Your objective:
Copy all lines containing the string "token" from the records below.

Information supplied:
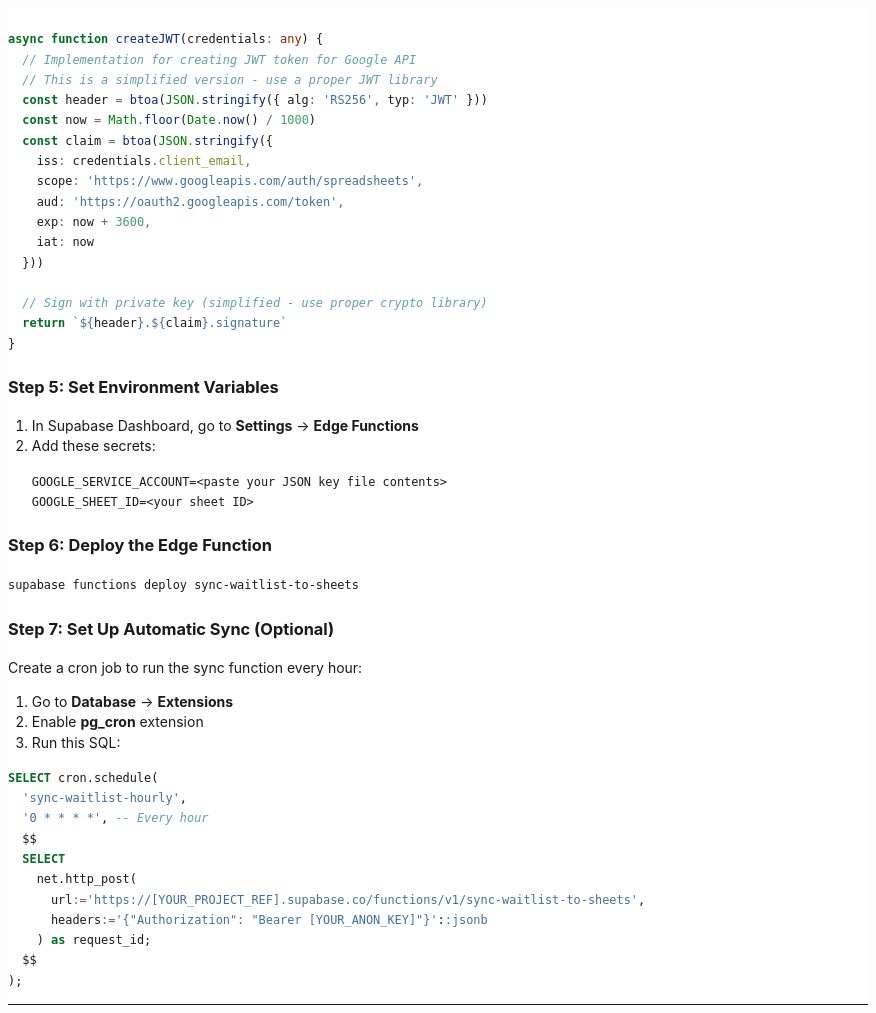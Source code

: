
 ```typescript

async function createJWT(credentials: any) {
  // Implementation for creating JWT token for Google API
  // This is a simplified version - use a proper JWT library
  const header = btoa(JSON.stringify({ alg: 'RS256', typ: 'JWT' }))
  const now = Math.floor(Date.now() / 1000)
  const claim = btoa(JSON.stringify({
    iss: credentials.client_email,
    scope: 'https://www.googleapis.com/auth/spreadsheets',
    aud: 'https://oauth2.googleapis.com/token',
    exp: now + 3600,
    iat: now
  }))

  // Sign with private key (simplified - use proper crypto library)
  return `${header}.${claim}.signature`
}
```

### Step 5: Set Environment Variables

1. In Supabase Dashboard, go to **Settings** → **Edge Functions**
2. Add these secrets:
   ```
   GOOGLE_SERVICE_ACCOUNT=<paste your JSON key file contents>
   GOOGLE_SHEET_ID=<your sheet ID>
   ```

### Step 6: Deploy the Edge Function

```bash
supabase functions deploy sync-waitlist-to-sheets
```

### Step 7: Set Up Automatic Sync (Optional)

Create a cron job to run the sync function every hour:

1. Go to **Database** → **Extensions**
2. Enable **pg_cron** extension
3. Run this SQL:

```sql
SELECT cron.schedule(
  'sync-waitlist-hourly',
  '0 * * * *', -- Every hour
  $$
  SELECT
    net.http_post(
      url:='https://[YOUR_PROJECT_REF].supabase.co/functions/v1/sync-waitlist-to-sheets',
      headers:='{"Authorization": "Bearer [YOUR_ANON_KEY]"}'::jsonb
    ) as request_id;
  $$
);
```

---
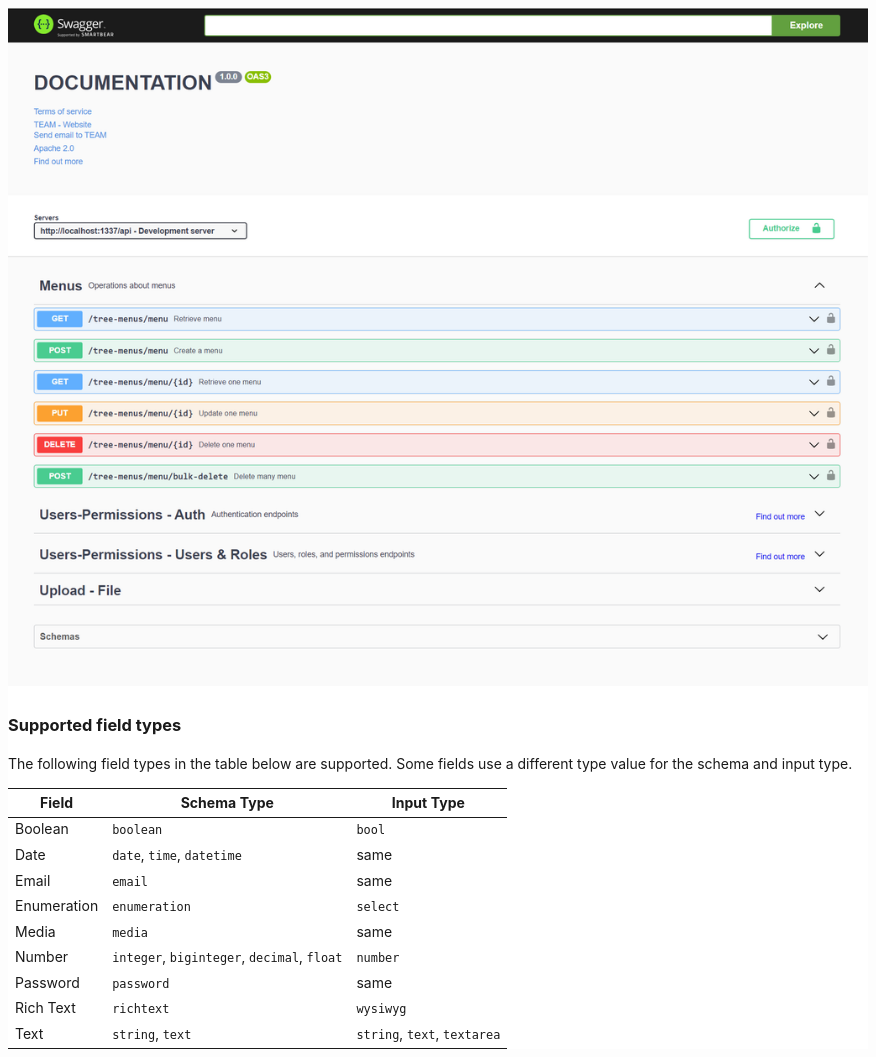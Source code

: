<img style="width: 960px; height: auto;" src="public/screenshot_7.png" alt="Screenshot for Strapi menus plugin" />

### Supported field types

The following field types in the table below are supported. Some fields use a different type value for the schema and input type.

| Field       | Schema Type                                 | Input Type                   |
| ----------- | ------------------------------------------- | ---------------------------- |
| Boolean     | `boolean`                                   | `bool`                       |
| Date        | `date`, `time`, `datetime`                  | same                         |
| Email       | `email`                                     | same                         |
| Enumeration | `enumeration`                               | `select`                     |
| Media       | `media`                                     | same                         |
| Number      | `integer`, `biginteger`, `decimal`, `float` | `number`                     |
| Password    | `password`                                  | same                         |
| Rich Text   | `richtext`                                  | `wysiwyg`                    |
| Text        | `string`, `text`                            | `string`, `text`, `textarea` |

Result of the exercise:
  // Implementation for creating JWT token for Google API
    aud: 'https://oauth2.googleapis.com/token',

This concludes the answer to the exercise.